### WORK TO BE COMPLETED
If a line below contains the string "button", return that line.
=======
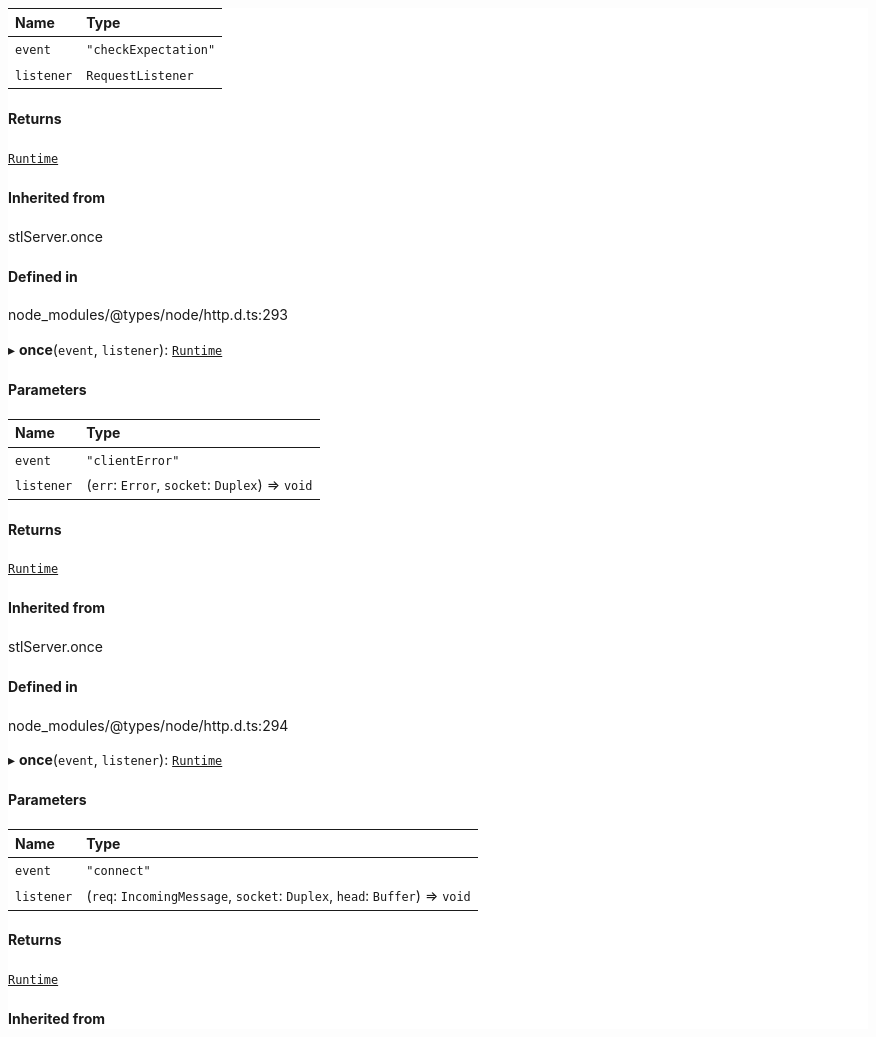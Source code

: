 | Name | Type |
| :------ | :------ |
| `event` | ``"checkExpectation"`` |
| `listener` | `RequestListener` |

#### Returns

[`Runtime`](types_server.Runtime.md)

#### Inherited from

stlServer.once

#### Defined in

node_modules/@types/node/http.d.ts:293

▸ **once**(`event`, `listener`): [`Runtime`](types_server.Runtime.md)

#### Parameters

| Name | Type |
| :------ | :------ |
| `event` | ``"clientError"`` |
| `listener` | (`err`: `Error`, `socket`: `Duplex`) => `void` |

#### Returns

[`Runtime`](types_server.Runtime.md)

#### Inherited from

stlServer.once

#### Defined in

node_modules/@types/node/http.d.ts:294

▸ **once**(`event`, `listener`): [`Runtime`](types_server.Runtime.md)

#### Parameters

| Name | Type |
| :------ | :------ |
| `event` | ``"connect"`` |
| `listener` | (`req`: `IncomingMessage`, `socket`: `Duplex`, `head`: `Buffer`) => `void` |

#### Returns

[`Runtime`](types_server.Runtime.md)

#### Inherited from
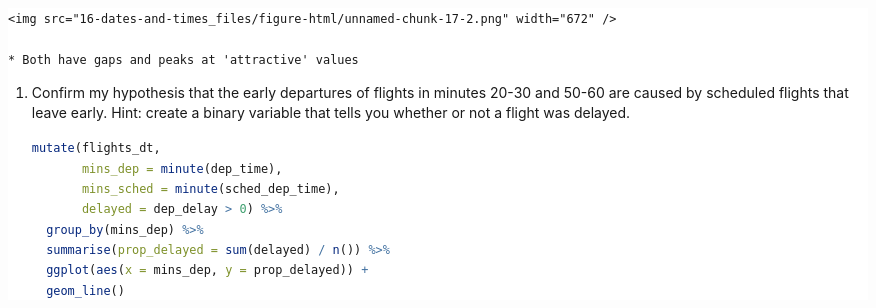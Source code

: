     <img src="16-dates-and-times_files/figure-html/unnamed-chunk-17-2.png" width="672" />
    
    * Both have gaps and peaks at 'attractive' values

1.  Confirm my hypothesis that the early departures of flights in minutes
    20-30 and 50-60 are caused by scheduled flights that leave early. 
    Hint: create a binary variable that tells you whether or not a flight 
    was delayed.
    
    
    ```r
    mutate(flights_dt,
           mins_dep = minute(dep_time),
           mins_sched = minute(sched_dep_time),
           delayed = dep_delay > 0) %>%
      group_by(mins_dep) %>%
      summarise(prop_delayed = sum(delayed) / n()) %>%
      ggplot(aes(x = mins_dep, y = prop_delayed)) +
      geom_line()
    ```
    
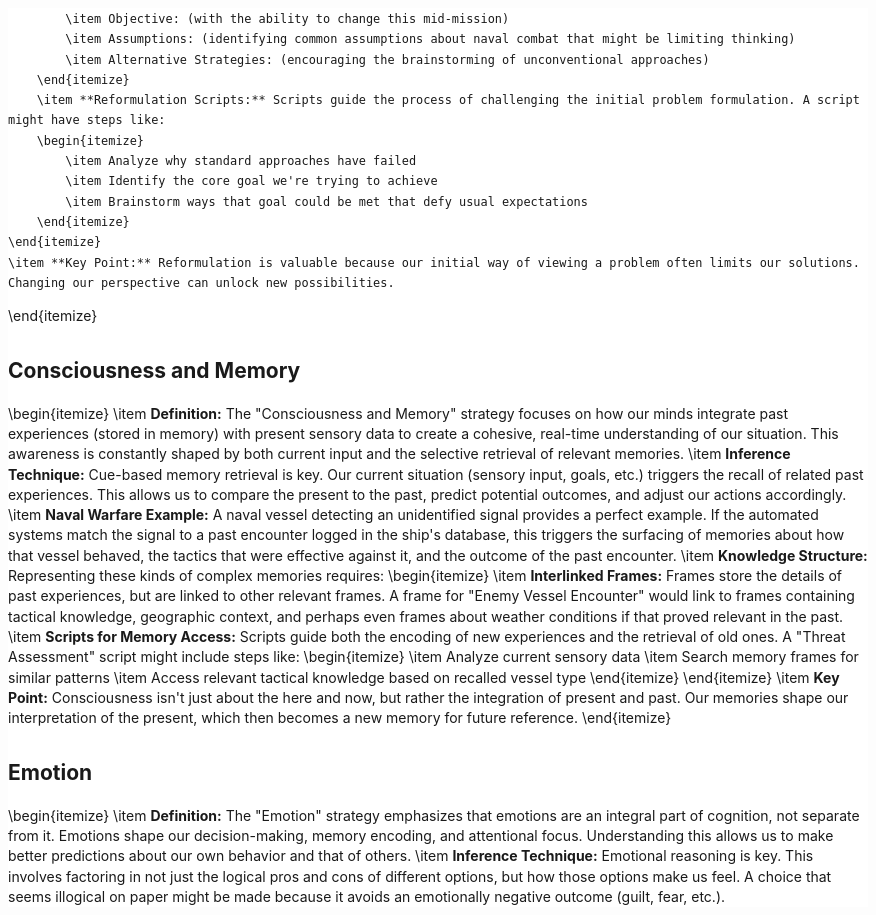             \item Objective: (with the ability to change this mid-mission)
            \item Assumptions: (identifying common assumptions about naval combat that might be limiting thinking)
            \item Alternative Strategies: (encouraging the brainstorming of unconventional approaches)
        \end{itemize}
        \item **Reformulation Scripts:** Scripts guide the process of challenging the initial problem formulation. A script might have steps like:
        \begin{itemize}
            \item Analyze why standard approaches have failed
            \item Identify the core goal we're trying to achieve
            \item Brainstorm ways that goal could be met that defy usual expectations
        \end{itemize}
    \end{itemize}
    \item **Key Point:** Reformulation is valuable because our initial way of viewing a problem often limits our solutions. Changing our perspective can unlock new possibilities.
\end{itemize}

## Consciousness and Memory
\begin{itemize}
    \item **Definition:** The "Consciousness and Memory" strategy focuses on how our minds integrate past experiences (stored in memory) with present sensory data to create a cohesive, real-time understanding of our situation. This awareness is constantly shaped by both current input and the selective retrieval of relevant memories.
    \item **Inference Technique:** Cue-based memory retrieval is key. Our current situation (sensory input, goals, etc.) triggers the recall of related past experiences. This allows us to compare the present to the past, predict potential outcomes, and adjust our actions accordingly.
    \item **Naval Warfare Example:** A naval vessel detecting an unidentified signal provides a perfect example. If the automated systems match the signal to a past encounter logged in the ship's database, this triggers the surfacing of memories about how that vessel behaved, the tactics that were effective against it, and the outcome of the past encounter.
    \item **Knowledge Structure:** Representing these kinds of complex memories requires:
    \begin{itemize}
        \item **Interlinked Frames:** Frames store the details of past experiences, but are linked to other relevant frames. A frame for "Enemy Vessel Encounter" would link to frames containing tactical knowledge, geographic context, and perhaps even frames about weather conditions if that proved relevant in the past.
        \item **Scripts for Memory Access:** Scripts guide both the encoding of new experiences and the retrieval of old ones. A "Threat Assessment" script might include steps like:
        \begin{itemize}
            \item Analyze current sensory data
            \item Search memory frames for similar patterns
            \item Access relevant tactical knowledge based on recalled vessel type
        \end{itemize}
    \end{itemize}
    \item **Key Point:** Consciousness isn't just about the here and now, but rather the integration of present and past. Our memories shape our interpretation of the present, which then becomes a new memory for future reference.
\end{itemize}

## Emotion
\begin{itemize}
    \item **Definition:** The "Emotion" strategy emphasizes that emotions are an integral part of cognition, not separate from it. Emotions shape our decision-making, memory encoding, and attentional focus. Understanding this allows us to make better predictions about our own behavior and that of others.
    \item **Inference Technique:** Emotional reasoning is key. This involves factoring in not just the logical pros and cons of different options, but how those options make us feel. A choice that seems illogical on paper might be made because it avoids an emotionally negative outcome (guilt, fear, etc.).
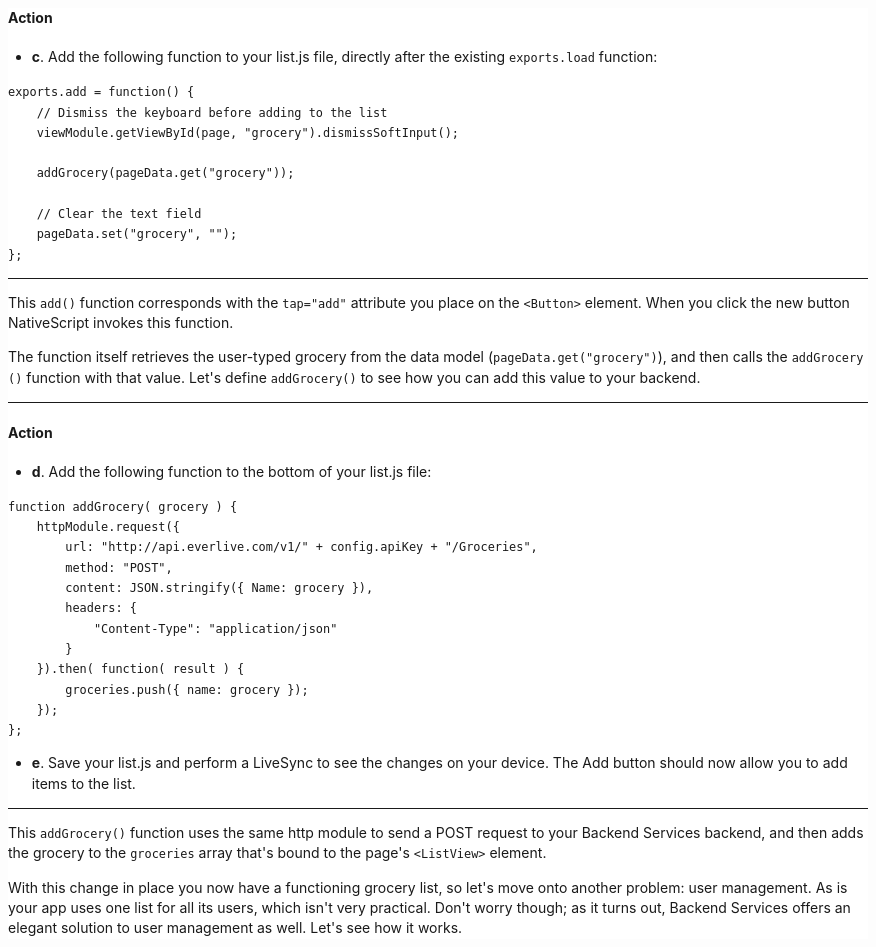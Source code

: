 #### Action

* **c**. Add the following function to your list.js file, directly after the existing `exports.load` function:
```
exports.add = function() {
    // Dismiss the keyboard before adding to the list
    viewModule.getViewById(page, "grocery").dismissSoftInput();

    addGrocery(pageData.get("grocery"));

    // Clear the text field
    pageData.set("grocery", "");
};
```

<hr data-action="end" />

This `add()` function corresponds with the `tap="add"` attribute you place on the `<Button>` element. When you click the new button NativeScript invokes this function.

The function itself retrieves the user-typed grocery from the data model (`pageData.get("grocery")`), and then calls the `addGrocery()` function with that value. Let's define `addGrocery()` to see how you can add this value to your backend.

<hr data-action="start" />

#### Action

* **d**. Add the following function to the bottom of your list.js file:
```
function addGrocery( grocery ) {
    httpModule.request({
        url: "http://api.everlive.com/v1/" + config.apiKey + "/Groceries",
        method: "POST",
        content: JSON.stringify({ Name: grocery }),
        headers: {
            "Content-Type": "application/json"
        }
    }).then( function( result ) {
        groceries.push({ name: grocery });
    });
};
```
* **e**. Save your list.js and perform a LiveSync to see the changes on your device. The Add button should now allow you to add items to the list.

<hr data-action="end" />

This `addGrocery()` function uses the same http module to send a POST request to your Backend Services backend, and then adds the grocery to the `groceries` array that's bound to the page's `<ListView>` element.

With this change in place you now have a functioning grocery list, so let's move onto another problem: user management. As is your app uses one list for all its users, which isn't very practical. Don't worry though; as it turns out, Backend Services offers an elegant solution to user management as well. Let's see how it works.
=======
### EXERCISE RESPONSE
This `add()` function corresponds with the `tap="add"` attribute you place on the `<Button>` element. When you click the new button NativeScript invokes this function.
* **e**. Save your list.js and perform a LiveSync to see the changes on your device. The Add button should now allow you to add items to the list.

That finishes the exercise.